Of all the movies coming out this weekend, the documentary about water probably isn’t high on your priority list.  But perhaps I can convince you otherwise. Aquarela is the latest film from Viktor Kossakovsky, an acclaimed documentarian who once assembled a movie with footage that he shot from his bedroom window. Given his new, scintillating subject matter of water, you might think that Kossakovsky has a taste for elevating the mundane—but Aquarela is anything but ordinary. It’s not a documentary about water; it’s a documentary about how water is going to kill us all.

Aquarela makes that perfectly clear from the start. The film opens on Lake Baikal, a vast ice field in Russia that’s melting a few weeks earlier than usual. After watching a team of workers recover a car that fell through the ice, Kossakovsky’s camera happens to capture another vehicle as it tries to cross the lake, inevitably meeting the same fate. The workers and film crew rush to the scene of accident and save two passengers, but a third is trapped unconscious beneath the ice. We watch as two men hammer away at the frozen surface, but after too long a time, we stop holding our breaths—the third passenger has died, and we saw it happen. Suddenly Aquarela feels more like a horror movie than a documentary.

But that’s par for the course in our world of irreversible climate change. Water is coming for us not as sustenance, but as an avenging force. Aquarela never mentions climate change explicitly—there’s hardly any talking in the movie at all—but its presence is blaringly implicit. The documentary isn’t interested in proving the obvious; it assumes that the audience is aware of climate change going in, and gives us a taste of what we’re in for.

Aquarela accomplishes this through a remarkable feat of pure cinema. The film consists of wide, lingering shots of water in foreboding forms: icebergs cracking and collapsing, massive waves threatening to swallow a ship, the Category 5 hurricane that devastated Puerto Rico. The doc was transparently dangerous to shoot. But it was worth it: Kossakovsky’s cinematography is jaw-dropping, like Planet Earth for the era of the apocalypse. Aquarela captures the power and scope of an immovable object being forced to move. Earth is divine wrath through Aquarela’s lens—it giveth to the careless, and now it taketh away.

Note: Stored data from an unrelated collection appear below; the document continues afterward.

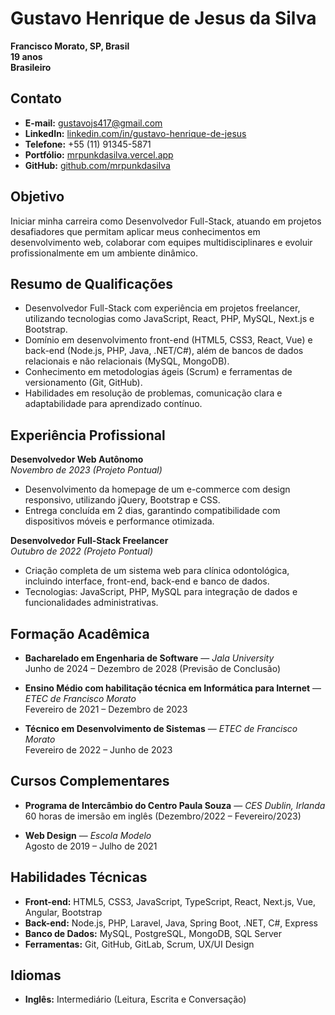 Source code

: # Gustavo Henrique de Jesus da Silva

**Francisco Morato, SP, Brasil**  
**19 anos**  
**Brasileiro**

## Contato
- **E-mail:** [gustavojs417@gmail.com](mailto:gustavojs417@gmail.com)  
- **LinkedIn:** [linkedin.com/in/gustavo-henrique-de-jesus](https://www.linkedin.com/in/gustavo-henrique-de-jesus)  
- **Telefone:** +55 (11) 91345-5871  
- **Portfólio:** [mrpunkdasilva.vercel.app](https://mrpunkdasilva.vercel.app)  
- **GitHub:** [github.com/mrpunkdasilva](https://github.com/mrpunkdasilva)

## Objetivo
Iniciar minha carreira como Desenvolvedor Full-Stack, atuando em projetos desafiadores que permitam aplicar meus conhecimentos em desenvolvimento web, colaborar com equipes multidisciplinares e evoluir profissionalmente em um ambiente dinâmico.

## Resumo de Qualificações
- Desenvolvedor Full-Stack com experiência em projetos freelancer, utilizando tecnologias como JavaScript, React, PHP, MySQL, Next.js e Bootstrap.  
- Domínio em desenvolvimento front-end (HTML5, CSS3, React, Vue) e back-end (Node.js, PHP, Java, .NET/C#), além de bancos de dados relacionais e não relacionais (MySQL, MongoDB).  
- Conhecimento em metodologias ágeis (Scrum) e ferramentas de versionamento (Git, GitHub).  
- Habilidades em resolução de problemas, comunicação clara e adaptabilidade para aprendizado contínuo.

## Experiência Profissional

**Desenvolvedor Web Autônomo**  
*Novembro de 2023 (Projeto Pontual)*  
- Desenvolvimento da homepage de um e-commerce com design responsivo, utilizando jQuery, Bootstrap e CSS.  
- Entrega concluída em 2 dias, garantindo compatibilidade com dispositivos móveis e performance otimizada.

**Desenvolvedor Full-Stack Freelancer**  
*Outubro de 2022 (Projeto Pontual)*  
- Criação completa de um sistema web para clínica odontológica, incluindo interface, front-end, back-end e banco de dados.  
- Tecnologias: JavaScript, PHP, MySQL para integração de dados e funcionalidades administrativas.

## Formação Acadêmica
- **Bacharelado em Engenharia de Software** — *Jala University*  
  Junho de 2024 – Dezembro de 2028 (Previsão de Conclusão)

- **Ensino Médio com habilitação técnica em Informática para Internet** — *ETEC de Francisco Morato*  
  Fevereiro de 2021 – Dezembro de 2023

- **Técnico em Desenvolvimento de Sistemas** — *ETEC de Francisco Morato*  
  Fevereiro de 2022 – Junho de 2023

## Cursos Complementares
- **Programa de Intercâmbio do Centro Paula Souza** — *CES Dublin, Irlanda*  
  60 horas de imersão em inglês (Dezembro/2022 – Fevereiro/2023)

- **Web Design** — *Escola Modelo*  
  Agosto de 2019 – Julho de 2021

## Habilidades Técnicas
- **Front-end:** HTML5, CSS3, JavaScript, TypeScript, React, Next.js, Vue, Angular, Bootstrap  
- **Back-end:** Node.js, PHP, Laravel, Java, Spring Boot, .NET, C#, Express  
- **Banco de Dados:** MySQL, PostgreSQL, MongoDB, SQL Server  
- **Ferramentas:** Git, GitHub, GitLab, Scrum, UX/UI Design

## Idiomas
- **Inglês:** Intermediário (Leitura, Escrita e Conversação) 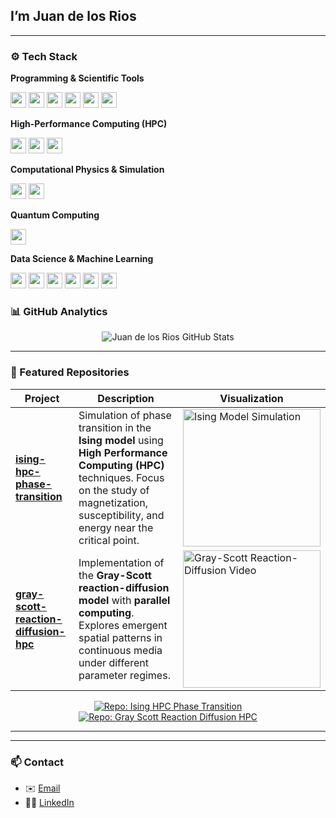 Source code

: 
## I’m Juan de los Rios  

---

### ⚙️ Tech Stack  

**Programming & Scientific Tools**  
<p>
  <img src="https://img.shields.io/badge/Python-3776AB?style=for-the-badge&logo=python&logoColor=white" height="25"/>
  <img src="https://img.shields.io/badge/C++-00599C?style=for-the-badge&logo=cplusplus&logoColor=white" height="25"/>
  <img src="https://img.shields.io/badge/Jupyter-F3631D?style=for-the-badge&logo=jupyter&logoColor=white" height="25"/>
  <img src="https://img.shields.io/badge/MATLAB-FF8000?style=for-the-badge&logo=matlab&logoColor=white" height="25"/>
  <img src="https://img.shields.io/badge/LaTeX-008080?style=for-the-badge&logo=latex&logoColor=white" height="25"/>
  <img src="https://img.shields.io/badge/Git-F05032?style=for-the-badge&logo=git&logoColor=white" height="25"/>
</p>

**High-Performance Computing (HPC)**  
<p>
  <img src="https://img.shields.io/badge/CUDA-76B900?style=for-the-badge&logo=nvidia&logoColor=white" height="25"/>
  <img src="https://img.shields.io/badge/OpenMP-00264D?style=for-the-badge&logoColor=white" height="25"/>
  <img src="https://img.shields.io/badge/MPI-004080?style=for-the-badge&logoColor=white" height="25"/>
</p>

**Computational Physics & Simulation**  
<p>
  <img src="https://img.shields.io/badge/GROMACS-FF6600?style=for-the-badge&logoColor=white" height="25"/>
  <img src="https://img.shields.io/badge/Google%20Colab-F9AB00?style=for-the-badge&logo=googlecolab&color=525252" height="25"/>
</p>

**Quantum Computing**  
<p>
  <img src="https://img.shields.io/badge/Qiskit-6929C4?style=for-the-badge&logo=qiskit&logoColor=white" height="25"/>
</p>

**Data Science & Machine Learning**  
<p>
  <img src="https://img.shields.io/badge/TensorFlow-FF6F00?style=for-the-badge&logo=tensorflow&logoColor=white" height="25"/>
  <img src="https://img.shields.io/badge/scikit--learn-F7931E?style=for-the-badge&logo=scikit-learn&logoColor=white" height="25"/>
  <img src="https://img.shields.io/badge/Pandas-150458?style=for-the-badge&logo=pandas&logoColor=white" height="25"/>
  <img src="https://img.shields.io/badge/NumPy-013243?style=for-the-badge&logo=numpy&logoColor=white" height="25"/>
  <img src="https://img.shields.io/badge/Matplotlib-005C5C?style=for-the-badge&logo=plotly&logoColor=white" height="25"/>
  <img src="https://img.shields.io/badge/Seaborn-4EABE1?style=for-the-badge&logoColor=white" height="25"/>
</p>


### 📊 GitHub Analytics  

<p align="center">
  <img src="https://github-readme-stats.vercel.app/api?username=juandelosriosm&show_icons=true&theme=tokyonight&hide_border=true" alt="Juan de los Rios GitHub Stats" />
</p>

---

### 📂 Featured Repositories  

| Project | Description | Visualization |
|---|---|---|
| **[ising-hpc-phase-transition](https://github.com/juandelosriosm/ising-hpc-phase-transition)** | Simulation of phase transition in the **Ising model** using **High Performance Computing (HPC)** techniques. Focus on the study of magnetization, susceptibility, and energy near the critical point. | <img src="https://github.com/juandelosriosm/gray-scott-reaction-diffusion-hpc/blob/main/FIG.jpeg" alt="Ising Model Simulation" width="220"> |
| **[gray-scott-reaction-diffusion-hpc](https://github.com/juandelosriosm/gray-scott-reaction-diffusion-hpc)** | Implementation of the **Gray-Scott reaction-diffusion model** with **parallel computing**. Explores emergent spatial patterns in continuous media under different parameter regimes. | <a href="https://www.youtube.com/watch?v=EFfg0y3oTmE" target="_blank"><img src="https://img.youtube.com/vi/EFfg0y3oTmE/0.jpg" alt="Gray-Scott Reaction-Diffusion Video" width="220"></a> |




<p align="center">
  <a href="https://github.com/juandelosriosm/ising-hpc-phase-transition">
    <img src="https://github-readme-stats.vercel.app/api/pin/?username=juandelosriosm&repo=ising-hpc-phase-transition&theme=tokyonight&hide_border=true" alt="Repo: Ising HPC Phase Transition" />
  </a>
  <a href="https://github.com/juandelosriosm/gray-scott-reaction-diffusion-hpc">
    <img src="https://github-readme-stats.vercel.app/api/pin/?username=juandelosriosm&repo=gray-scott-reaction-diffusion-hpc&theme=tokyonight&hide_border=true" alt="Repo: Gray Scott Reaction Diffusion HPC" />
  </a>
</p>

---


---


### 📫 Contact  

- ✉️ [Email](mailto:juandelosriosdvarrobagmail.com)  
- 🧑‍💼 [LinkedIn](https://www.linkedin.com/in/juan-david-de-los-rios-mahecha-60a427347/)  

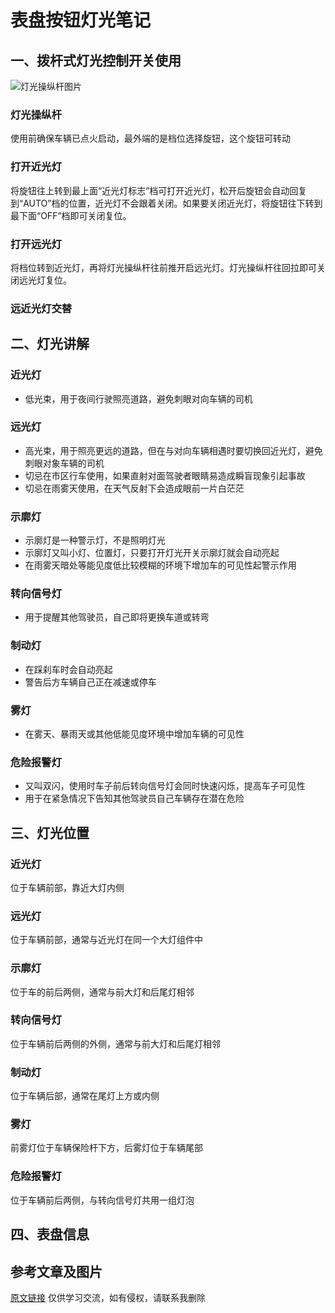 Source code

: # 表盘按钮灯光笔记
## 一、拨杆式灯光控制开关使用
![灯光操纵杆图片](https://youjia.cdn.bcebos.com/wenda_pics/16606110048028e2497d.png@!default_youjia)
### 灯光操纵杆
使用前确保车辆已点火启动，最外端的是档位选择旋钮，这个旋钮可转动
### 打开近光灯
将旋钮往上转到最上面“近光灯标志”档可打开近光灯，松开后旋钮会自动回复到“AUTO”档的位置，近光灯不会跟着关闭。如果要关闭近光灯，将旋钮往下转到最下面“OFF”档即可关闭复位。
### 打开远光灯
将档位转到近光灯，再将灯光操纵杆往前推开启远光灯。灯光操纵杆往回拉即可关闭远光灯复位。
### 远近光灯交替
### 

## 二、灯光讲解
### 近光灯
- 低光束，用于夜间行驶照亮道路，避免刺眼对向车辆的司机
### 远光灯
- 高光束，用于照亮更远的道路，但在与对向车辆相遇时要切换回近光灯，避免刺眼对象车辆的司机
- 切忌在市区行车使用，如果直射对面驾驶者眼睛易造成瞬盲现象引起事故
- 切忌在雨雾天使用，在天气反射下会造成眼前一片白茫茫
### 示廓灯
- 示廓灯是一种警示灯，不是照明灯光
- 示廓灯又叫小灯、位置灯，只要打开灯光开关示廓灯就会自动亮起
- 在雨雾天暗处等能见度低比较模糊的环境下增加车的可见性起警示作用
### 转向信号灯
- 用于提醒其他驾驶员，自己即将更换车道或转弯
### 制动灯
- 在踩刹车时会自动亮起
- 警告后方车辆自己正在减速或停车
### 雾灯
- 在雾天、暴雨天或其他低能见度环境中增加车辆的可见性
### 危险报警灯
- 又叫双闪，使用时车子前后转向信号灯会同时快速闪烁，提高车子可见性
- 用于在紧急情况下告知其他驾驶员自己车辆存在潜在危险

## 三、灯光位置
### 近光灯
位于车辆前部，靠近大灯内侧
### 远光灯
位于车辆前部，通常与近光灯在同一个大灯组件中
### 示廓灯
位于车的前后两侧，通常与前大灯和后尾灯相邻
### 转向信号灯
位于车辆前后两侧的外侧，通常与前大灯和后尾灯相邻
### 制动灯
位于车辆后部，通常在尾灯上方或内侧
### 雾灯
前雾灯位于车辆保险杆下方，后雾灯位于车辆尾部
### 危险报警灯
位于车辆前后两侧，与转向信号灯共用一组灯泡

## 四、表盘信息

## 参考文章及图片
[原文链接](https://www.yoojia.com/wenda/775834.html?fromtype=top1)
仅供学习交流，如有侵权，请联系我删除

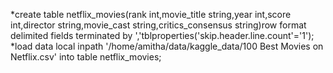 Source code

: *create table netflix_movies(rank int,movie_title string,year int,score int,director string,movie_cast string,critics_consensus string)row format delimited fields terminated by ','tblproperties('skip.header.line.count'='1');
*load data local inpath '/home/amitha/data/kaggle_data/100 Best Movies on Netflix.csv' into table netflix_movies;
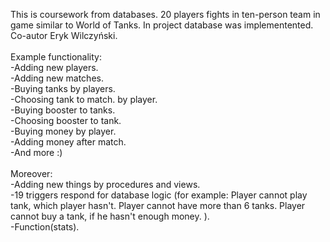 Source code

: This is coursework from databases.
20 players fights in ten-person team in game similar to World of Tanks. In project database was implementented. <br />
Co-autor Eryk Wilczyński.<br /> <br />
Example functionality:<br />
-Adding new players.<br />
-Adding new matches.<br />
-Buying tanks by players.<br />
-Choosing tank to match. by player. <br />
-Buying booster to tanks. <br />
-Choosing booster to tank. <br />
-Buying money by player. <br />
-Adding money after match. <br />
-And more :) <br /> <br />
Moreover:<br />
-Adding new things by procedures and views. <br />
-19 triggers respond for database logic (for example: Player cannot play tank, which player hasn't. Player cannot have more than 6 tanks. Player cannot buy a tank, if he hasn't enough money. ).<br />
-Function(stats).
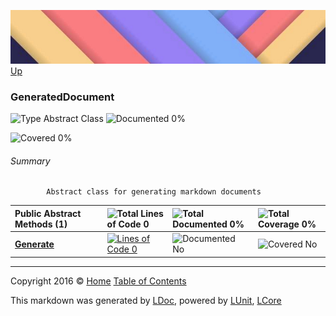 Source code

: ![](../Content/LDoc-banner-small.png "")
[Up](../LDoc.md)

### GeneratedDocument

![Type Abstract Class](http://b.repl.ca/v1/Type-Abstract%20Class-blue.png "") ![Documented 0%](http://b.repl.ca/v1/Documented-0%25-red.png "")

![Covered 0%](http://b.repl.ca/v1/Covered-0%25-red.png "")


###### Summary

            Abstract class for generating markdown documents
            

Public Abstract Methods (1) |  | ![Total Lines of Code 0](http://b.repl.ca/v1/Total%20Lines%20of%20Code-0-red.png "") | ![Total Documented 0%](http://b.repl.ca/v1/Total%20Documented-0%25-red.png "") | ![Total Coverage 0%](http://b.repl.ca/v1/Total%20Coverage-0%25-red.png "")
:---  | :---  | :---  | :---  | :--- 
**[Generate](GeneratedDocument_Generate.md)** |     | [![Lines of Code 0](http://b.repl.ca/v1/Lines%20of%20Code-0-red.png "")](../Markdown/GeneratedDocument.cs#L30) | ![Documented No](http://b.repl.ca/v1/Documented-No-red.png "") | ![Covered No](http://b.repl.ca/v1/Covered-No-red.png "")




---

Copyright 2016 &copy; [Home](../../README.md) [Table of Contents](../../TableOfContents.md)

This markdown was generated by [LDoc](https://github.com/CodeSingularity/LDoc), powered by [LUnit](https://github.com/CodeSingularity/LUnit), [LCore](https://github.com/CodeSingularity/LCore)

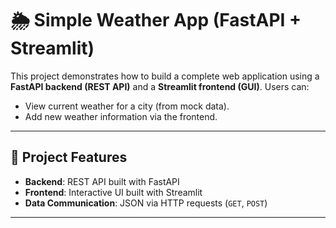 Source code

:# 🌦️ Simple Weather App (FastAPI + Streamlit)

This project demonstrates how to build a complete web application using a **FastAPI backend (REST API)** and a **Streamlit frontend (GUI)**. Users can:
- View current weather for a city (from mock data).
- Add new weather information via the frontend.

---

## 🚀 Project Features

- **Backend**: REST API built with FastAPI  
- **Frontend**: Interactive UI built with Streamlit  
- **Data Communication**: JSON via HTTP requests (`GET`, `POST`)

---
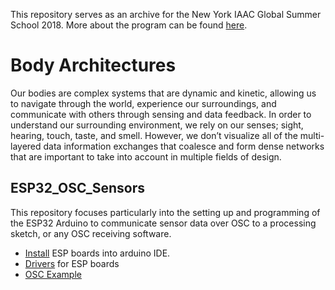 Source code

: This repository serves as an archive for the New York IAAC Global Summer School 2018. More about the program can be found [here](http://globalschool.iaac.net/gss18_new-york/#CONTACT).

# Body Architectures
Our bodies are complex systems that are dynamic and kinetic, allowing us to navigate through the world, experience our surroundings, and communicate with others through sensing and data feedback. In order to understand our surrounding environment, we rely on our senses; sight, hearing, touch, taste, and smell. However, we don’t visualize all of the multi-layered data information exchanges that coalesce and form dense networks that are important to take into account in multiple fields of design.

## ESP32_OSC_Sensors
This repository focuses particularly into the setting up and programming of the ESP32 Arduino to communicate sensor data over OSC to a processing sketch, or any OSC receiving software.

* [Install](https://github.com/espressif/arduino-esp32/blob/master/docs/arduino-ide/mac.md) ESP boards into arduino IDE.
* [Drivers](https://www.silabs.com/products/development-tools/software/usb-to-uart-bridge-vcp-drivers) for ESP boards
* [OSC Example](https://github.com/lwoodbury/Huzzah32OSC)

Kossakovsky shoots water in alienating ways to stress its otherworldly dominance. Oceans are shot without including the horizon as a frame of reference, rending us from the safety of a visual standpoint—are we above the water looking down, or below it looking up? Are we staring into miles of waves or wrapped up inside of one? It’s mesmerizing, and it’s drowning. Those with the privilege to watch it in a theater will gain the perspective of those already displaced by climate change.

The score, composed by the frontman of a Finnish cello-metal band, ensures that Aquarela prioritizes terror over beauty. Thrash metal plays over the sight of nature taking back its home, sonically actualizing the imminence of climate disaster. In the absence of music, Kossakovsky—who apparently had access to the world’s best microphones—accentuates the sounds of water in flux: the whipping ferocity of rain in the wind, the screams and groans of icebergs as they slowly collapse. The latter noises lose their tension after Aquarela spends an inordinate amount of time with melting ice, but everything after is auditory horror.

Human beings are framed almost entirely in long shots, emphasizing our smallness against the unstoppable force headed our way. But Kossakovsky, a master of storytelling through images, goes close-up on a person’s face just once, utilizing contrast to create the movie’s most emotional moment. A man taking shelter from a hurricane flashes someone a reassuring smile, and then stares back at the destruction around him with hardened determination. In this shot, humans aren’t so small and insignificant, and the true cost of climate change becomes overwhelmingly clear. Earth and its army of water are going to be fine—but we aren’t. Aquarela shatters the rainbow’s promise with a resounding crash.